Work request
Once the pictures are set aside, repeat all of the data below exactly.

[[ Data, beginning ]]

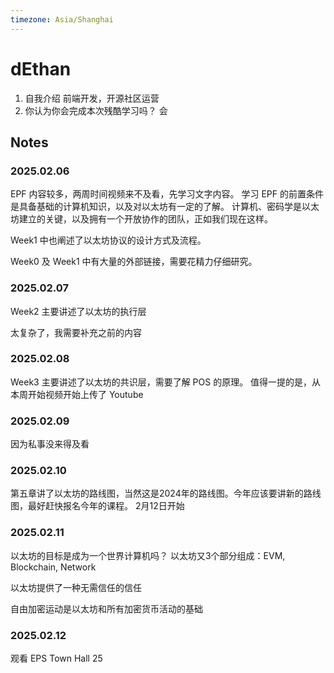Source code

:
 ```yaml
---
timezone: Asia/Shanghai
---
```


# dEthan

1. 自我介绍 
   前端开发，开源社区运营
2. 你认为你会完成本次残酷学习吗？
   会

## Notes

<!-- Content_START -->
### 2025.02.06

EPF 内容较多，两周时间视频来不及看，先学习文字内容。
学习 EPF 的前置条件是具备基础的计算机知识，以及对以太坊有一定的了解。
计算机、密码学是以太坊建立的关键，以及拥有一个开放协作的团队，正如我们现在这样。

Week1 中也阐述了以太坊协议的设计方式及流程。

Week0 及 Week1 中有大量的外部链接，需要花精力仔细研究。

### 2025.02.07

Week2 主要讲述了以太坊的执行层

太复杂了，我需要补充之前的内容

### 2025.02.08

Week3 主要讲述了以太坊的共识层，需要了解 POS 的原理。
值得一提的是，从本周开始视频开始上传了 Youtube

### 2025.02.09
因为私事没来得及看

### 2025.02.10
第五章讲了以太坊的路线图，当然这是2024年的路线图。今年应该要讲新的路线图，最好赶快报名今年的课程。
2月12日开始

### 2025.02.11
以太坊的目标是成为一个世界计算机吗？
以太坊又3个部分组成：EVM, Blockchain, Network

以太坊提供了一种无需信任的信任

自由加密运动是以太坊和所有加密货币活动的基础

### 2025.02.12
观看 EPS Town Hall 25

<!-- Content_END -->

[[ Data, end ]]

Solution
Source code

:
 ```yaml
---
timezone: Asia/Shanghai
---
```


# dEthan

1. 自我介绍 
   前端开发，开源社区运营
2. 你认为你会完成本次残酷学习吗？
   会

## Notes

<!-- Content_START -->
### 2025.02.06

EPF 内容较多，两周时间视频来不及看，先学习文字内容。
学习 EPF 的前置条件是具备基础的计算机知识，以及对以太坊有一定的了解。
计算机、密码学是以太坊建立的关键，以及拥有一个开放协作的团队，正如我们现在这样。

Week1 中也阐述了以太坊协议的设计方式及流程。

Week0 及 Week1 中有大量的外部链接，需要花精力仔细研究。

### 2025.02.07

Week2 主要讲述了以太坊的执行层

太复杂了，我需要补充之前的内容

### 2025.02.08

Week3 主要讲述了以太坊的共识层，需要了解 POS 的原理。
值得一提的是，从本周开始视频开始上传了 Youtube

### 2025.02.09
因为私事没来得及看

### 2025.02.10
第五章讲了以太坊的路线图，当然这是2024年的路线图。今年应该要讲新的路线图，最好赶快报名今年的课程。
2月12日开始

### 2025.02.11
以太坊的目标是成为一个世界计算机吗？
以太坊又3个部分组成：EVM, Blockchain, Network

以太坊提供了一种无需信任的信任

自由加密运动是以太坊和所有加密货币活动的基础

### 2025.02.12
观看 EPS Town Hall 25

<!-- Content_END -->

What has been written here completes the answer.